Looks from the Eckhaus Latta collection. Photo: Imaxtree
Beating the Beast of Branding
Eckhaus Latta’s excellent collection shakes off the industry’s impulse for rigorous definition and lets consumers draw their own conclusions.

Last night around 9:30, a couple hundred people, mostly under age 30, met in the dome at PS1 to watch the Eckhaus Latta show. It was Mike Eckhaus and Zoe Latta’s ninth collection, and the first fashion show ever in MoMA’s space in Long Island City. Outside, the snow had changed to a driving sleet. As PS1 director Klaus Biesenbach said, you couldn’t help but be aware of the effort people made to get there.

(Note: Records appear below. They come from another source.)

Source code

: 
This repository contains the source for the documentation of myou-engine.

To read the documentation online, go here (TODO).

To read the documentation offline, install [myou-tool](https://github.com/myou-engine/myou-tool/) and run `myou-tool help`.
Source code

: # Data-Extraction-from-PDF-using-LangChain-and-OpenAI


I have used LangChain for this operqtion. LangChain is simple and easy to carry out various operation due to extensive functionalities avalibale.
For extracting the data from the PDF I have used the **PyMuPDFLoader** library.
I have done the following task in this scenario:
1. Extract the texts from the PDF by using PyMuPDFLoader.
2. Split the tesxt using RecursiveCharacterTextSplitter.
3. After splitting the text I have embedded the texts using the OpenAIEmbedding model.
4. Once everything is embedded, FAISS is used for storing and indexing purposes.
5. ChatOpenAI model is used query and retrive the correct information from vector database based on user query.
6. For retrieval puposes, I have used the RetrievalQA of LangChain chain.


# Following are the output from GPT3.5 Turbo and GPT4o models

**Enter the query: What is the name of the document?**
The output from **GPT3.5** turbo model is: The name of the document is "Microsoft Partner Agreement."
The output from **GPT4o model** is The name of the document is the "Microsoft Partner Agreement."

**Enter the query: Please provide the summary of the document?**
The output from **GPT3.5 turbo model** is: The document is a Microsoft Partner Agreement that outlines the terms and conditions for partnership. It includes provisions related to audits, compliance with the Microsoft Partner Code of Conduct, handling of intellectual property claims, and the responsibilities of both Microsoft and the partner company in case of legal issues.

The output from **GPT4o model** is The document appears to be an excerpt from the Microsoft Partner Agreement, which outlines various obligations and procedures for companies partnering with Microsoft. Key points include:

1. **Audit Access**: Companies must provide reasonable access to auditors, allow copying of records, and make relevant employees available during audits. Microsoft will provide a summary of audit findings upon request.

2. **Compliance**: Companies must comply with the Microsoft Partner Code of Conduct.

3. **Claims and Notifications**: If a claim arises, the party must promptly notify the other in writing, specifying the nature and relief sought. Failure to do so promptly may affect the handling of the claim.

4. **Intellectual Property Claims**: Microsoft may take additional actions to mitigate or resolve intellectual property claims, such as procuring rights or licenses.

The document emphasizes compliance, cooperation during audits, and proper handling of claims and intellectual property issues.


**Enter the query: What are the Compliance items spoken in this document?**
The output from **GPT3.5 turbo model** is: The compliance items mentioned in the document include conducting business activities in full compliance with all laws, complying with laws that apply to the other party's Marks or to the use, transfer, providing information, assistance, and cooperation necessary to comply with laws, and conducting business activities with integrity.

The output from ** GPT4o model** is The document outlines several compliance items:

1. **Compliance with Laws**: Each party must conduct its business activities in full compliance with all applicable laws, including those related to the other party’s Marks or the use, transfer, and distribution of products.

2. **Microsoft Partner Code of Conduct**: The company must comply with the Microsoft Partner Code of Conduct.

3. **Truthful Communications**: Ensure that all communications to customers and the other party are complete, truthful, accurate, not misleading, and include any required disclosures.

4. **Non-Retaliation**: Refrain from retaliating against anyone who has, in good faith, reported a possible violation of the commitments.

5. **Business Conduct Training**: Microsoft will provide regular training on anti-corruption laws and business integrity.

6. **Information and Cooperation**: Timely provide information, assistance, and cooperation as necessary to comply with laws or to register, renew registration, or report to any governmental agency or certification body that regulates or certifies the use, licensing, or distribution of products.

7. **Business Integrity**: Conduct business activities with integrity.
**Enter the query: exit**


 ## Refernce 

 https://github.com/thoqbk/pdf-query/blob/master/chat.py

It was standing room only. Chairs had been set up in a spiral pattern, leaving the models just enough room to pass between guests, and the periphery of the dome was filled with those who couldn’t get a seat. Eckhaus and Latta, who live and work in New York and Los Angeles, are part of the current “Greater New York” exhibit at PS1, and the idea of a fashion show there sort of naturally evolved, they said. But, as Latta added, they weren’t thinking of a collection with art links. Rather, she said, “What is the space between fine art and fashion? We really enjoyed that gray area.”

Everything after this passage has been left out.